Given their compatibility relationship, Julids and ULIDs must have quite a bit in common, and indeed
they do:
* they are 128-bits long
* they are lexicographically sortable
* they encode their creation time as the number of milliseconds since the [UNIX
epoch](https://en.wikipedia.org/wiki/Unix_time) in their top 48 bits
* their string representation is a 26-character [base-32
Crockford](https://en.wikipedia.org/wiki/Base32) encoding of their big-endian bytes
* IDs created within the same millisecond are still meant to sort in their order of creation
Julids and ULIDs have different ways to implement that last piece. If you look at the layout of bits
in a ULID, you see:
![ULID bit structure](./ulid.svg)
According to the ULID spec, for ULIDs created in the same millisecond, the least-significant bit
should be incremented for each new ID. Since that portion of the ULID is random, that means you may
not be able to increment it without spilling into the timestamp portion. Likewise, it's easy to
guess a new possibly-valid ULID simply by incrementing an already-known one. And finally, this means
that sorting will need to read all the way to the end of the ULID for IDs created in the same
millisecond.
To address these shortcomings, Julids (Joe's ULIDs) have the following structure:
![Julid bit structure](./julid.svg)
As with ULIDs, the 48 most-significant bits encode the time of creation. Unlike ULIDs, the next 16
most-significant bits are not random, they're a monotonic counter for IDs created within the same
millisecond. Since it's only 16 bits, it will saturate after 65,536 IDs intra-millisecond creations,
after which, IDs in that same millisecond will not have an intrinsic total order (the random bits
will still be different, so you shouldn't have collisions). My PC, which is no slouch, can only
generate about 20,000 per millisecond, so hopefully this is not an issue! Because the random bits
are always fresh, it's not possible to easily guess a valid Julid if you already know one.
# How to use
The Julid crate can be used in two different ways: as a regular Rust library, declared in your Rust
project's `Cargo.toml` file (say, by running `cargo add julid-rs`), and used as shown above. There's
a rudimentary [benchmark](https://gitlab.com/nebkor/julid/-/blob/main/examples/benchmark.rs) example
in the repo that shows off most of the Rust API. But the primary use case for me was as a loadable
SQLite extension. Both are covered in the [documentation](https://docs.rs/julid-rs/latest/julid/),
but let's go over them here, starting with the extension.

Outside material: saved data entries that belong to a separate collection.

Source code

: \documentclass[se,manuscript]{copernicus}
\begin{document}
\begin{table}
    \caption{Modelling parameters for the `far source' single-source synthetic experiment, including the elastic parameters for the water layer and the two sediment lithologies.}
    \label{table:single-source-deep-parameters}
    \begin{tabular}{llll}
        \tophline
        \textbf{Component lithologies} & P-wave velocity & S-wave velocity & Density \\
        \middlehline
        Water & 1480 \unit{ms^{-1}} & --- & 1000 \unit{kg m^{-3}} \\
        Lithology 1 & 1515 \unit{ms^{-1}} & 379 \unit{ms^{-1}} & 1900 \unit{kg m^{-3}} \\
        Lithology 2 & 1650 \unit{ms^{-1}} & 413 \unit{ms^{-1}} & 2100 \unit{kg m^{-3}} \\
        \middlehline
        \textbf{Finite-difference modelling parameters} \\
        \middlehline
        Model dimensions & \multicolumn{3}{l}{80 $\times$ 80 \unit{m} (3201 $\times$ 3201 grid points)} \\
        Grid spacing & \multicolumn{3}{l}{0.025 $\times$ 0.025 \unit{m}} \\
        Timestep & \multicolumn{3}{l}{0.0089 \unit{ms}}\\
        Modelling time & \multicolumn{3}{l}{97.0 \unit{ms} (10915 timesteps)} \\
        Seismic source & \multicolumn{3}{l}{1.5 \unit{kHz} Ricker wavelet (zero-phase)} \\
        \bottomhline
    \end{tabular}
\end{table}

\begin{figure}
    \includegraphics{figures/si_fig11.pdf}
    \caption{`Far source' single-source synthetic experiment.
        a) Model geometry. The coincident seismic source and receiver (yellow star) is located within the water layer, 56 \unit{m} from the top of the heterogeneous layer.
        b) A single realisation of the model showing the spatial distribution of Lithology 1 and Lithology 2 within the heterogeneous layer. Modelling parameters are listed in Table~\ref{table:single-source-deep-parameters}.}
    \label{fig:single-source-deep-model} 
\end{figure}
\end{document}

## Inside SQLite as a loadable extension
The extension, when loaded into SQLite, provides the following functions:
* `julid_new()`: create a new Julid and return it as a 16-byte
[blob](https://www.sqlite.org/datatype3.html#storage_classes_and_datatypes)
* `julid_string()`: create a new Julid and return it as a 26-character [base-32
Crockford](https://en.wikipedia.org/wiki/Base32)-encoded string
* `julid_seconds(julid)`: get the number seconds (as a 64-bit float) since the UNIX epoch that this
julid was created (convenient for passing to the builtin `datetime()` function)

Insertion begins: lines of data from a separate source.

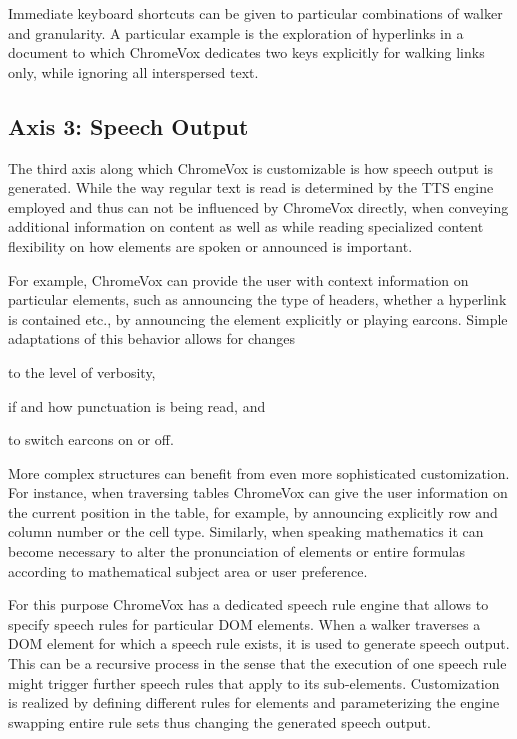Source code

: \documentclass{sig-alternate}
\begin{document}
Immediate keyboard shortcuts can be given to particular combinations of walker
and granularity. A particular example is the exploration of hyperlinks in a
document to which ChromeVox dedicates two keys explicitly for walking links
only, while ignoring all interspersed text.

\subsection{Axis 3: Speech Output}
\label{sec:ax3}

The third axis along which ChromeVox is customizable is how speech output is
generated. While the way regular text is read is determined by the TTS engine
employed and thus can not be influenced by ChromeVox directly, when conveying
additional information on content as well as while reading specialized content
flexibility on how elements are spoken or announced is important.

For example, ChromeVox can provide the user with context information on
particular elements, such as announcing the type of headers, whether a hyperlink
is contained etc., by announcing the element explicitly or playing
earcons. Simple adaptations of this behavior allows for changes
\begin{inparaenum}[(a)]
\item to the level of verbosity,
\item if and how punctuation is being read, and
\item to switch earcons on or off.
\end{inparaenum}

More complex structures can benefit from even more sophisticated customization.
For instance, when traversing tables ChromeVox can give the user information on
the current position in the table, for example, by announcing explicitly row and
column number or the cell type. Similarly, when speaking mathematics it can become
necessary to alter the pronunciation of elements or entire formulas according to
mathematical subject area or user preference.

For this purpose ChromeVox has a dedicated speech rule engine that allows to
specify speech rules for particular DOM elements. When a walker traverses a DOM
element for which a speech rule exists, it is used to generate speech
output. This can be a recursive process in the sense that the execution of one
speech rule might trigger further speech rules that apply to its sub-elements.
Customization is realized by defining different rules for elements and
parameterizing the engine swapping entire rule sets thus changing the generated
speech output.
\end{document}
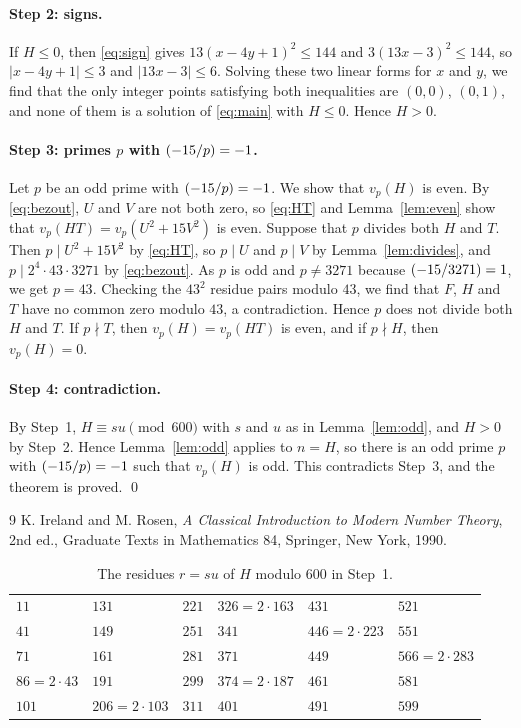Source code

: \documentclass[11pt]{article}
\newcommand{\leg}[2]{\mathchoice{\biggl(\dfrac{#1}{#2}\biggr)}{(#1/#2)}{(#1/#2)}{(#1/#2)}}
\begin{document}
\paragraph{Step 2: signs.} If $H\leq0$, then \eqref{eq:sign} gives $13(x-4y+1)^2\leq 144$ and $3(13x-3)^2\leq 144$, so $|x-4y+1|\leq3$ and $|13x-3|\leq6$. Solving these two linear forms for $x$ and $y$, we find that the only integer points satisfying both inequalities are $(0,0)$, $(0,1)$, and none of them is a solution of \eqref{eq:main} with $H\leq0$. Hence $H>0$.

\paragraph{\texorpdfstring{Step 3: primes $p$ with $\leg{-15}{p}=-1$.}{Step 3: inert primes.}} Let $p$ be an odd prime with $\leg{-15}{p}=-1$. We show that $v_p(H)$ is even. By \eqref{eq:bezout}, $U$ and $V$ are not both zero, so \eqref{eq:HT} and Lemma~\ref{lem:even} show that $v_p(HT)=v_p(U^2+15V^2)$ is even. Suppose that $p$ divides both $H$ and $T$. Then $p\mid U^2+15V^2$ by \eqref{eq:HT}, so $p\mid U$ and $p\mid V$ by Lemma~\ref{lem:divides}, and $p\mid 2^{4}\cdot 43\cdot 3271$ by \eqref{eq:bezout}. As $p$ is odd and $p\neq3271$ because $\leg{-15}{3271}=1$, we get $p=43$. Checking the $43^2$ residue pairs modulo $43$, we find that $F$, $H$ and $T$ have no common zero modulo $43$, a contradiction. Hence $p$ does not divide both $H$ and $T$. If $p\nmid T$, then $v_p(H)=v_p(HT)$ is even, and if $p\nmid H$, then $v_p(H)=0$.

\paragraph{Step 4: contradiction.} By Step~1, $H\equiv su\pmod{600}$ with $s$ and $u$ as in Lemma~\ref{lem:odd}, and $H>0$ by Step~2. Hence Lemma~\ref{lem:odd} applies to $n=H$, so there is an odd prime $p$ with $\leg{-15}{p}=-1$ such that $v_p(H)$ is odd. This contradicts Step~3, and the theorem is proved.
\qed

\begin{thebibliography}{9}
 K. Ireland and M. Rosen, \emph{A Classical Introduction to Modern Number Theory}, 2nd ed., Graduate Texts in Mathematics 84, Springer, New York, 1990.
\end{thebibliography}

\begin{table}[ht]
\centering\footnotesize
\caption{The residues $r=su$ of $H$ modulo $600$ in Step~1.}\label{tab:res}
\begin{tabular}{llllll}
\hline
$11$ & $131$ & $221$ & $326=2\cdot163$ & $431$ & $521$\\
$41$ & $149$ & $251$ & $341$ & $446=2\cdot223$ & $551$\\
$71$ & $161$ & $281$ & $371$ & $449$ & $566=2\cdot283$\\
$86=2\cdot43$ & $191$ & $299$ & $374=2\cdot187$ & $461$ & $581$\\
$101$ & $206=2\cdot103$ & $311$ & $401$ & $491$ & $599$\\
\hline
\end{tabular}
\end{table}
\end{document}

* `julid_counter(julid)`: show the value of this julid's monotonic counter
* `julid_sortable(julid)`: return the 64-bit concatenation of the timestamp and counter
* `julid_string(julid)`: show the [base-32 Crockford](https://en.wikipedia.org/wiki/Base32)

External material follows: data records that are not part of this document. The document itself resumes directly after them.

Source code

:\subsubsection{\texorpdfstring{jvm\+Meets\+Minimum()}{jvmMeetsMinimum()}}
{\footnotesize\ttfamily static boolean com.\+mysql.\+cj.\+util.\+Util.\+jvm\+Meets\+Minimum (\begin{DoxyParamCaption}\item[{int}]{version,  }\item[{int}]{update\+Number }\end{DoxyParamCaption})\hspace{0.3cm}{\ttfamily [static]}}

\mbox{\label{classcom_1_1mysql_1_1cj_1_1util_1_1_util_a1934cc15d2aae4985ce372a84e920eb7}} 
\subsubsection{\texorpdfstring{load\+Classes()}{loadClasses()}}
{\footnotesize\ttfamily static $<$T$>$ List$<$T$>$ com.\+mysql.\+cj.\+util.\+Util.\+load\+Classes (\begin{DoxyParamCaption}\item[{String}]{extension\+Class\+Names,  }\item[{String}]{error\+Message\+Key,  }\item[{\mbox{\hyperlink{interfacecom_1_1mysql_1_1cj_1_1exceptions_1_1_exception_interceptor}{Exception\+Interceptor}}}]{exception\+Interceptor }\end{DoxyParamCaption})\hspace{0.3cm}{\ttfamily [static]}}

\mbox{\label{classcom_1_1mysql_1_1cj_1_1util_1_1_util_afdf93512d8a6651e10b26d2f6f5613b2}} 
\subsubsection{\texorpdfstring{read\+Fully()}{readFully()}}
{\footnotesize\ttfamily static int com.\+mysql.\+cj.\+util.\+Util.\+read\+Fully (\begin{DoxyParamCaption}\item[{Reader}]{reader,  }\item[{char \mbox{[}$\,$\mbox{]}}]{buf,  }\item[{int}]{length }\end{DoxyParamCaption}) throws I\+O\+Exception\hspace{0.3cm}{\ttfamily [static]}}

encoding of this julid; the raw bytes of Julids won't be valid UTF-8, so use this or the built-in
`hex()` function to `select` a human-readable representation
### Building and loading
If you want to use it as a SQLite extension:
* clone the [repo](https://gitlab.com/nebkor/julid)
* build it with `cargo build --features plugin` (this builds the SQLite extension)
* copy the resulting `libjulid.[so|dylib|whatevs]` to some place where you can...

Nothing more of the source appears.